* Problem description *
Within the records below, find each line that holds the string "chiều", then copy it.

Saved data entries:
==============================
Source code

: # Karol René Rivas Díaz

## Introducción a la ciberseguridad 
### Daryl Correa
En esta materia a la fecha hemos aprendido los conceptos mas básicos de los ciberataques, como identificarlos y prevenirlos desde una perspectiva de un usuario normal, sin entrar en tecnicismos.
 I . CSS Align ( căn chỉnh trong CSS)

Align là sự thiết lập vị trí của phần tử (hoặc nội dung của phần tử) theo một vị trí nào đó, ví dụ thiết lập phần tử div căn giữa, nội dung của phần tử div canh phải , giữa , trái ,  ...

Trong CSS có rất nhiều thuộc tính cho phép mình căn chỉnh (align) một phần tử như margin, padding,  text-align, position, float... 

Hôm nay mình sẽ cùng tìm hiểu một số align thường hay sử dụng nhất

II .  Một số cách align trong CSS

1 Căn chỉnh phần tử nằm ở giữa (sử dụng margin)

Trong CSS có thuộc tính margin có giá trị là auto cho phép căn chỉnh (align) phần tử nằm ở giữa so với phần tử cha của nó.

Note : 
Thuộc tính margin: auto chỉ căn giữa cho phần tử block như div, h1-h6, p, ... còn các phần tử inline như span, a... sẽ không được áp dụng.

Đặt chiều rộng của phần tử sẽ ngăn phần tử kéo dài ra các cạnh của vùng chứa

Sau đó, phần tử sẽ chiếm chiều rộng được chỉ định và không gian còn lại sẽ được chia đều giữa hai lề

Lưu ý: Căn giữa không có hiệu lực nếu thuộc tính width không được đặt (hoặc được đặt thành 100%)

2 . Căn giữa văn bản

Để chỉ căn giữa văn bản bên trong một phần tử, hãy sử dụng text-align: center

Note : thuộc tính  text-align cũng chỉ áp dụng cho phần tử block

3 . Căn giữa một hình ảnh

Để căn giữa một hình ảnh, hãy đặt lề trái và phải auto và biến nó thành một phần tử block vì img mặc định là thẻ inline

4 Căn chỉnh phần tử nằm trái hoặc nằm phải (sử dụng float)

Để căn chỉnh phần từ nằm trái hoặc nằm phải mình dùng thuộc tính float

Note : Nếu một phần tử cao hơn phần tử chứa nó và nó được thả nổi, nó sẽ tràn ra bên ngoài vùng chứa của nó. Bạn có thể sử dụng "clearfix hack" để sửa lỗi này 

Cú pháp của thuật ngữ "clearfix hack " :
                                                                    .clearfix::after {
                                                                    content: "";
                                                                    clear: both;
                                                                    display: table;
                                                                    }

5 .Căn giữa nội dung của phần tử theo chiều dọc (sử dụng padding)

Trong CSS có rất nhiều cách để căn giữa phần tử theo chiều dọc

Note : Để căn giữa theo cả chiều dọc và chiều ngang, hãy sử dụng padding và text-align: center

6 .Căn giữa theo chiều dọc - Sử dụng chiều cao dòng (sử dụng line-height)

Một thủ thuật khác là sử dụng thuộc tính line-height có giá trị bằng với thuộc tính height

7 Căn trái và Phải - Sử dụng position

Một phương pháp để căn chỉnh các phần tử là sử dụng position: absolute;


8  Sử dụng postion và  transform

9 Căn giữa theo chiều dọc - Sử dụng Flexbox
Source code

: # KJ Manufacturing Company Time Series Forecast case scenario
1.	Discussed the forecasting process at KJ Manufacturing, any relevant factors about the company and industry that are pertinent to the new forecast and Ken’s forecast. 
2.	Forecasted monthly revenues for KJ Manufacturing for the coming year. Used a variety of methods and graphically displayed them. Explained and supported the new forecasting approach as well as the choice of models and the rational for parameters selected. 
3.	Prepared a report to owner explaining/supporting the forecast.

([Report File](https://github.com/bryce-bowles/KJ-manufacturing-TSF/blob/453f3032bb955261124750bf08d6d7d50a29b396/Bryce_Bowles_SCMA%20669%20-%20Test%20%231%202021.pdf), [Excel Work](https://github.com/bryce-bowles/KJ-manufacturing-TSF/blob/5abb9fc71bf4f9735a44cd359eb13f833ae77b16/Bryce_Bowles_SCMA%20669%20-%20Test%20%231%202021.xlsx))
==============================
* Exercise solution *
Đặt chiều rộng của phần tử sẽ ngăn phần tử kéo dài ra các cạnh của vùng chứa
Sau đó, phần tử sẽ chiếm chiều rộng được chỉ định và không gian còn lại sẽ được chia đều giữa hai lề
5 .Căn giữa nội dung của phần tử theo chiều dọc (sử dụng padding)
Trong CSS có rất nhiều cách để căn giữa phần tử theo chiều dọc
Note : Để căn giữa theo cả chiều dọc và chiều ngang, hãy sử dụng padding và text-align: center
6 .Căn giữa theo chiều dọc - Sử dụng chiều cao dòng (sử dụng line-height)
9 Căn giữa theo chiều dọc - Sử dụng Flexbox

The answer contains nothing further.